On the week of 19 April 1975, Disco Baby made its debut on the Cash Box 101 to 175 Albums chart.

On the week of 10 May, Disco Baby debuted in the Cash Box Top 100 albums chart at no. 96.

On the week of 7 June, Disco Baby was at no. 9 in the Cash Box Top 50 R&B Albums chart.

On the week of 28 June, Disco Baby peaked at no. 4 on the Cash Box Top 50 R&B Albums chart.

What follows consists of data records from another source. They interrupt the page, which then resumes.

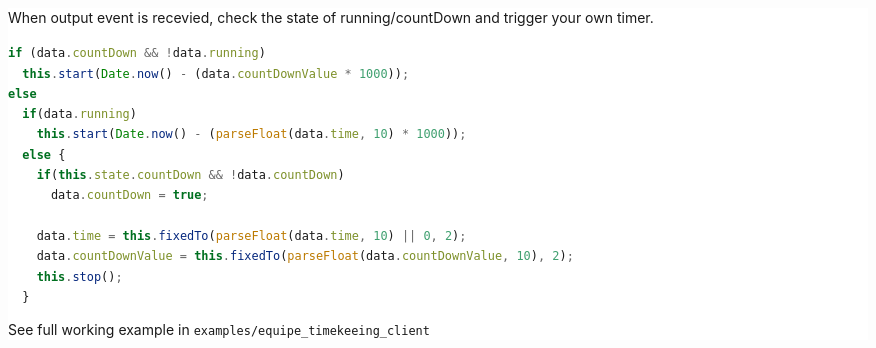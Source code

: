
 ```json
```

When output event is recevied, check the state of running/countDown and trigger your own timer.

```javascript
if (data.countDown && !data.running)
  this.start(Date.now() - (data.countDownValue * 1000));
else
  if(data.running)
    this.start(Date.now() - (parseFloat(data.time, 10) * 1000));
  else {
    if(this.state.countDown && !data.countDown)
      data.countDown = true;

    data.time = this.fixedTo(parseFloat(data.time, 10) || 0, 2);
    data.countDownValue = this.fixedTo(parseFloat(data.countDownValue, 10), 2);
    this.stop();
  }
```

See full working example in `examples/equipe_timekeeing_client`
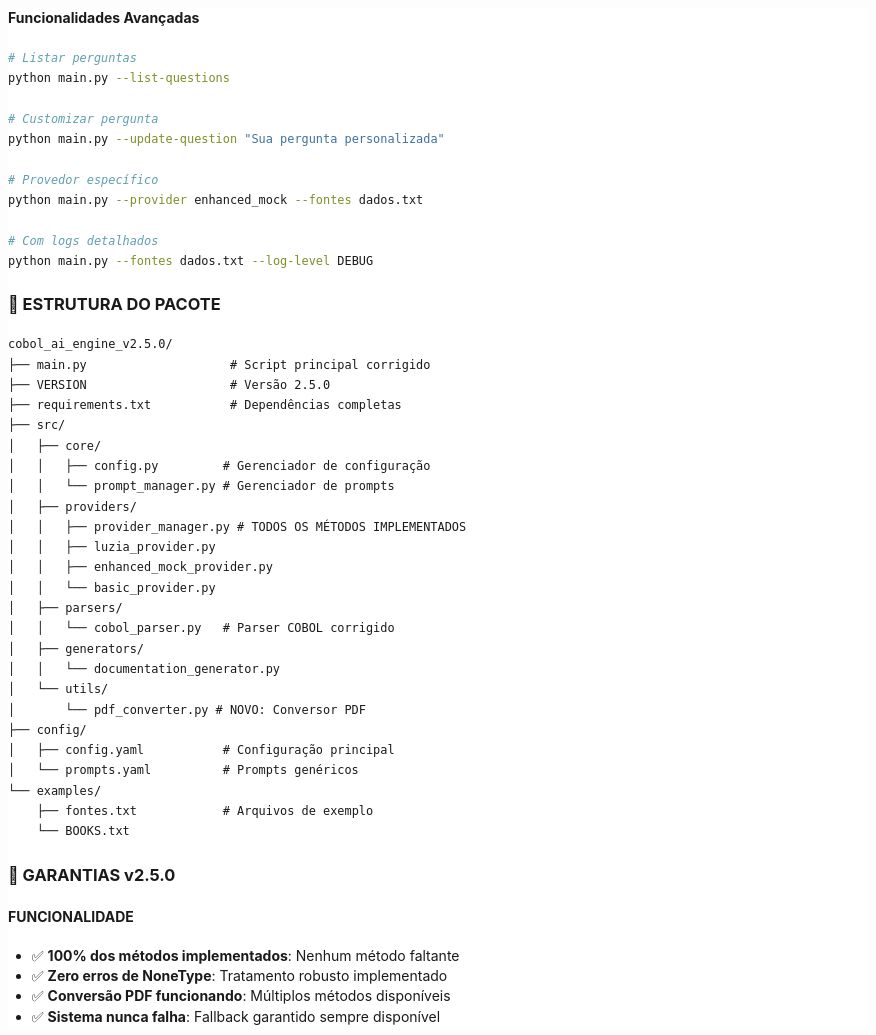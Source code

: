 #### **Funcionalidades Avançadas**
```bash
# Listar perguntas
python main.py --list-questions

# Customizar pergunta
python main.py --update-question "Sua pergunta personalizada"

# Provedor específico
python main.py --provider enhanced_mock --fontes dados.txt

# Com logs detalhados
python main.py --fontes dados.txt --log-level DEBUG
```

### 📁 ESTRUTURA DO PACOTE

```
cobol_ai_engine_v2.5.0/
├── main.py                    # Script principal corrigido
├── VERSION                    # Versão 2.5.0
├── requirements.txt           # Dependências completas
├── src/
│   ├── core/
│   │   ├── config.py         # Gerenciador de configuração
│   │   └── prompt_manager.py # Gerenciador de prompts
│   ├── providers/
│   │   ├── provider_manager.py # TODOS OS MÉTODOS IMPLEMENTADOS
│   │   ├── luzia_provider.py
│   │   ├── enhanced_mock_provider.py
│   │   └── basic_provider.py
│   ├── parsers/
│   │   └── cobol_parser.py   # Parser COBOL corrigido
│   ├── generators/
│   │   └── documentation_generator.py
│   └── utils/
│       └── pdf_converter.py # NOVO: Conversor PDF
├── config/
│   ├── config.yaml           # Configuração principal
│   └── prompts.yaml          # Prompts genéricos
└── examples/
    ├── fontes.txt            # Arquivos de exemplo
    └── BOOKS.txt
```

### 🎯 GARANTIAS v2.5.0

#### **FUNCIONALIDADE**
- ✅ **100% dos métodos implementados**: Nenhum método faltante
- ✅ **Zero erros de NoneType**: Tratamento robusto implementado
- ✅ **Conversão PDF funcionando**: Múltiplos métodos disponíveis
- ✅ **Sistema nunca falha**: Fallback garantido sempre disponível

On the week of 12 July, Disco Baby had moved up from the previous week's position of no 13 to no. 10 on the Cash Box Top 100 Albums chart. It held that position for an additional two weeks.

===Further activities===
It was reported by Cash Box in the magazine's 5 July 1975 issue that in the week before, Van McCoy and his Soul City Symphony orchestra made a first-time appearance at the Montreal Forum. The event was a sellout. Also, with "The Hustle" going gold the previous week and it currently at no. 4 with a bullet, Bud Katzel the vice-president an GM for Avco reported that the sales volume was continuing to build.

==Musicians==
- Bass,	Gordon Edwards
- Drums, Herbie Lovelle
- Drums, Rick Marotta
- Guitar, David Spinozza
- Guitar, John Tropea
- Harp,	Gloria Agostini
- Keyboards, Leon Pendarvis
- Keyboards, Richard Tee
- Keyboards, Van McCoy
- Horns, Bernie Glow
- Horns, Dominick Gravine
- Horns, Garnett Brown
- Horns, Jim Buffington
- Horns, Marvin Stamm
- Horns, Melvin Lincoln Davis
- Horns, Paul Faulise
- Horns, Robert Alexander
- Horns, Urbie Green
- Horns, Warren Covington
- Vibraphone, Dave Carey
- Vibraphone, George Devens
- Strings: Alfred Brown, Arnold Black, Charles McCracken, David Nadien, Emanuel Green, Emanuel Vardi, Gene Orloff, George Ricci, Harold Kohon, Harry Lookofsky, Joseph Malignaggi, Julien Barber, Kathryn Kienke, Kermit Moore, Max Ellen, Paul Gershman, Phil Bodner (also piccolo), Romeo Penque, Selwart Clarke

==Discography (USA or where otherwise specified)==
===Singles===
- Van McCoy & the Soul City Symphony - "Love Is the Answer" / "Killing Me Softly" - Avco AV-4639 - 1974
- Van McCoy & the Soul City Symphony - "African Symphony" / "Boogie Down" - Avco AVCO 3000X - 1974 (Canada)
- Van McCoy & the Soul City Symphony - "Boogie Down" / "A Rainy Night in Georgia" - Avco AV-4648 - 1974 / 1975
- Van McCoy & the Soul City Symphony - "The Hustle" / "Hey Girl, Come and Get It" - Avco AV-4653 - 1975
- Van McCoy & The Soul City Symphony – "Disco Baby" / "The Hustle" - Avco 16 049 AT (Germany, Netherlands)

===Albums===
- Van McCoy & The Soul City Symphony – Love Is the Answer - Avco AV-69002-698 - 1974
- Van McCoy & The Soul City Symphony – Disco Baby - Avco AV-69006 - 1975.